What you have to do: Each line from the one containing "Criação da página de login;" through the final line of the data below must be repeated exactly.

┌──

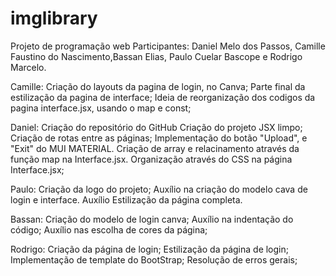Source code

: # imglibrary
Projeto de programação web
Participantes: Daniel Melo dos Passos, Camille Faustino do Nascimento,Bassan Elias, Paulo Cuelar Bascope e Rodrigo Marcelo.


Camille: 
Criação do layouts da pagina de login, no Canva;
Parte final da estilização da pagina de interface;
Ideia de reorganização dos codigos da pagina interface.jsx, usando o map e const;

Daniel: 
Criação do repositório do GitHub
Criação do projeto JSX limpo;
Criação de rotas entre as páginas;
Implementação do botão "Upload", e "Exit" do MUI MATERIAL.
Criação de array e relacinamento através da função map na Interface.jsx.
Organização através do CSS na página Interface.jsx;

Paulo:
Criação da logo do projeto;
Auxílio na criação do modelo cava de login e interface.
Auxílio Estilização da página completa.

Bassan:
Criação do modelo de login canva;
Auxílio na indentação do código;
Auxílio nas escolha de cores da página;

Rodrigo:
Criação da página de login;
Estilização da página de login;
Implementação de template do BootStrap;
Resolução de erros gerais;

└──

Result below:
Criação da página de login;
Estilização da página de login;
Implementação de template do BootStrap;
Resolução de erros gerais;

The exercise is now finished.